Home » » RSBI di Indonesia Perlukah?

RSBI di Indonesia Perlukah?

RSBI di Indonesia Perlukah?

 Era globalisasi menuntut kemampuan daya saing yang kuat antar negara dalam teknologi, manajemen dan sumber daya manusia. Keunggulan teknologi akan menurunkan biaya produksi, meningkatkan kandungan nilai tambah, memperluas keragaman produk, dan meningkatkan mutu produk. Keunggulan manajemen pengembangan SDM dapat mempengaruhi dan menentukan bagus tidaknya kinerja bidang pendidikan. Dan keunggulan sumber daya manusia yang memiliki daya saing tinggi pada tingkat internasional, akan menjadi daya tawar tersendiri dalam era globalisasi ini.

     Mengingat fakta globalisasi yang menuntut persaingan ketat itu, pemerintah Indonesia telah membuat rencana-rencana strategis untuk bisa turut bersaing.
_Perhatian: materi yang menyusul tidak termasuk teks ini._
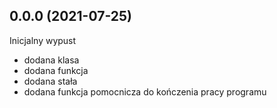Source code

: 0.0.0 (2021-07-25)
------------------

Inicjalny wypust

- dodana klasa
- dodana funkcja
- dodana stała
- dodana funkcja pomocnicza do kończenia pracy programu
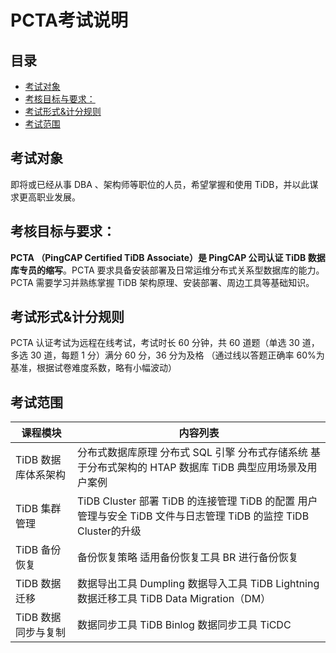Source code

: # PCTA考试说明

## 目录

-   [考试对象](#考试对象)
-   [考核目标与要求：](#考核目标与要求)
-   [考试形式&计分规则](#考试形式计分规则)
-   [考试范围](#考试范围)

## 考试对象

即将或已经从事 DBA 、架构师等职位的人员，希望掌握和使用 TiDB，并以此谋求更高职业发展。

## 考核目标与要求：

**PCTA （PingCAP Certified TiDB Associate）是 PingCAP 公司认证 TiDB 数据库专员的缩写**。PCTA 要求具备安装部署及日常运维分布式关系型数据库的能力。PCTA 需要学习并熟练掌握 TiDB 架构原理、安装部署、周边工具等基础知识。

## 考试形式&计分规则

PCTA 认证考试为远程在线考试，考试时长 60 分钟，共 60 道题（单选 30 道，多选 30 道，每题 1 分）满分 60 分，36 分为及格 （通过线以答题正确率 60%为基准，根据试卷难度系数，略有小幅波动）

## 考试范围

| 课程模块         | 内容列表                                                                              |
| ------------ | --------------------------------------------------------------------------------- |
| TiDB 数据库体系架构 | 分布式数据库原理 分布式 SQL 引擎 分布式存储系统 基于分布式架构的 HTAP 数据库 TiDB 典型应用场景及用户案例                    |
| TiDB 集群管理    | TiDB Cluster 部署 TiDB 的连接管理 TiDB 的配置 用户管理与安全 TiDB 文件与日志管理 TiDB 的监控 TiDB Cluster的升级 |
| TiDB 备份恢复    | 备份恢复策略 适用备份恢复工具 BR 进行备份恢复                                                         |
| TiDB 数据迁移    | 数据导出工具 Dumpling 数据导入工具 TiDB Lightning 数据迁移工具 TiDB Data Migration（DM）              |
| TiDB 数据同步与复制 | 数据同步工具 TiDB Binlog 数据同步工具 TiCDC                                                   |
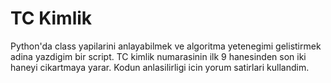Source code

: # TC Kimlik

Python'da class yapilarini anlayabilmek ve algoritma yetenegimi gelistirmek adina yazdigim bir script. TC kimlik numarasinin ilk 9 hanesinden son iki haneyi cikartmaya yarar. Kodun anlasilirligi icin yorum satirlari kullandim.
Salah satunya adalah target strategis Kementerian Pendidikan Nasional (Kemdiknas), bahwa pada tahun 2025 diharapkan mayoritas bangsa Indonesia merupakan insan cerdas komprehensifdankompetitif.
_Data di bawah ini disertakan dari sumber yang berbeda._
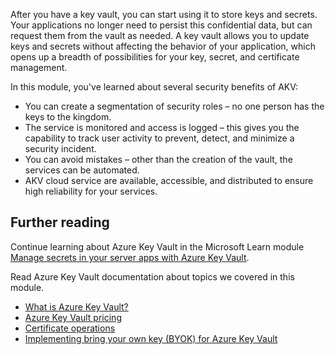 After you have a key vault, you can start using it to store keys and secrets. Your applications no longer need to persist this confidential data, but can request them from the vault as needed. A key vault allows you to update keys and secrets without affecting the behavior of your application, which opens up a breadth of possibilities for your key, secret, and certificate management.

In this module, you've learned about several security benefits of AKV:

- You can create a segmentation of security roles – no one person has the keys to the kingdom.
- The service is monitored and access is logged – this gives you the capability to track user activity to prevent, detect, and minimize a security incident.
- You can avoid mistakes – other than the creation of the vault, the services can be automated.
- AKV cloud service are available, accessible, and distributed to ensure high reliability for your services.

## Further reading

Continue learning about Azure Key Vault in the Microsoft Learn module [Manage secrets in your server apps with Azure Key Vault](/learn/modules/manage-secrets-with-azure-key-vault/).

Read Azure Key Vault documentation about topics we covered in this module.

- [What is Azure Key Vault?](/azure/key-vault/key-vault-overview)
- [Azure Key Vault pricing](https://azure.microsoft.com/pricing/details/key-vault/)
- [Certificate operations](/rest/api/keyvault/certificate-operations)
- [Implementing bring your own key (BYOK) for Azure Key Vault](/azure/key-vault/key-vault-hsm-protected-keys)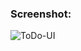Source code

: ### Screenshot:
![ToDo-UI](https://user-images.githubusercontent.com/71627585/153454275-79316fc7-6e18-402e-9c8f-9eae4abab965.png)
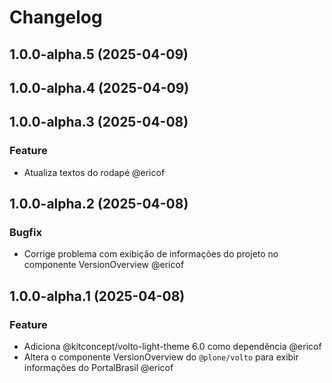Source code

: # Changelog

<!-- You should *NOT* be adding new change log entries to this file.
     You should create a file in the news directory instead.
     For helpful instructions, please see:
     https://6.docs.plone.org/volto/developer-guidelines/contributing.html#create-a-pull-request
-->

<!-- towncrier release notes start -->

## 1.0.0-alpha.5 (2025-04-09)

## 1.0.0-alpha.4 (2025-04-09)

## 1.0.0-alpha.3 (2025-04-08)

### Feature

- Atualiza textos do rodapé @ericof 

## 1.0.0-alpha.2 (2025-04-08)

### Bugfix

- Corrige problema com exibição de informações do projeto no componente VersionOverview @ericof 

## 1.0.0-alpha.1 (2025-04-08)

### Feature

- Adiciona @kitconcept/volto-light-theme 6.0 como dependência @ericof 
- Altera o componente VersionOverview do `@plone/volto` para exibir informações do PortalBrasil @ericof
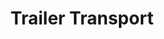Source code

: ---
layout: child_layout/cargo_categories_category
title: Trailer Transport
permalink: /cargo-categories/trailer-transport/
hero: /assets/img/content/hero/fullsize/18138110.jpg
hero_classes: is-fullscreen
content_type: cargo_category
---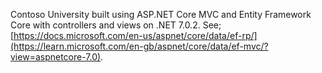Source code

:Contoso University built using ASP.NET Core MVC and Entity Framework Core with controllers and views on .NET 7.0.2. See; [https://docs.microsoft.com/en-us/aspnet/core/data/ef-rp/](https://learn.microsoft.com/en-gb/aspnet/core/data/ef-mvc/?view=aspnetcore-7.0).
     Visi jangka panjang tersebut, kemudian ditempuh melalui Visi Kemdiknas periode 2010 s.d 2014, yaitu; Terselenggaranya Layanan Prima Pendidikan Nasional untuk Membentuk Insan Indonesia Cerdas Komprehensif, dan dijabarkan dengan kelima misi Kemdiknas yang biasa disebut “5 (lima) K”, yaitu: meningkatkan ketersediaan layanan pendidikan; meningkatkan keterjangkauan layanan pendidikan; meningkatkan kualitas/mutu dan relevansi layanan pendidikan; meningkatkan kesetaraan memperoleh layanan pendidikan; dan meningkatkan kepastian/keterjaminan memperoleh layanan pendidikan.
     Dalam meningkatkan mutu pendidikan, sudah banyak program yang telah dibuat dan dilaksanakan oleh Kemdiknas, salah satunya adalah Sekolah Bertaraf Internasional (SBI). Program SBI ini berada di bawah naungan Direktorat Jenderal Manajemen Pendidikan Dasar dan Menengah, Kementerian Pendidikan Nasional, dan dilaksanakan oleh keempat Direktoratnya, yaitu: Direktorat Pembinaan TK dan SD, Direktorat Pembinaan SMP, Direktorat Pembinaan SMA, dan Direktorat PembinaanSMK.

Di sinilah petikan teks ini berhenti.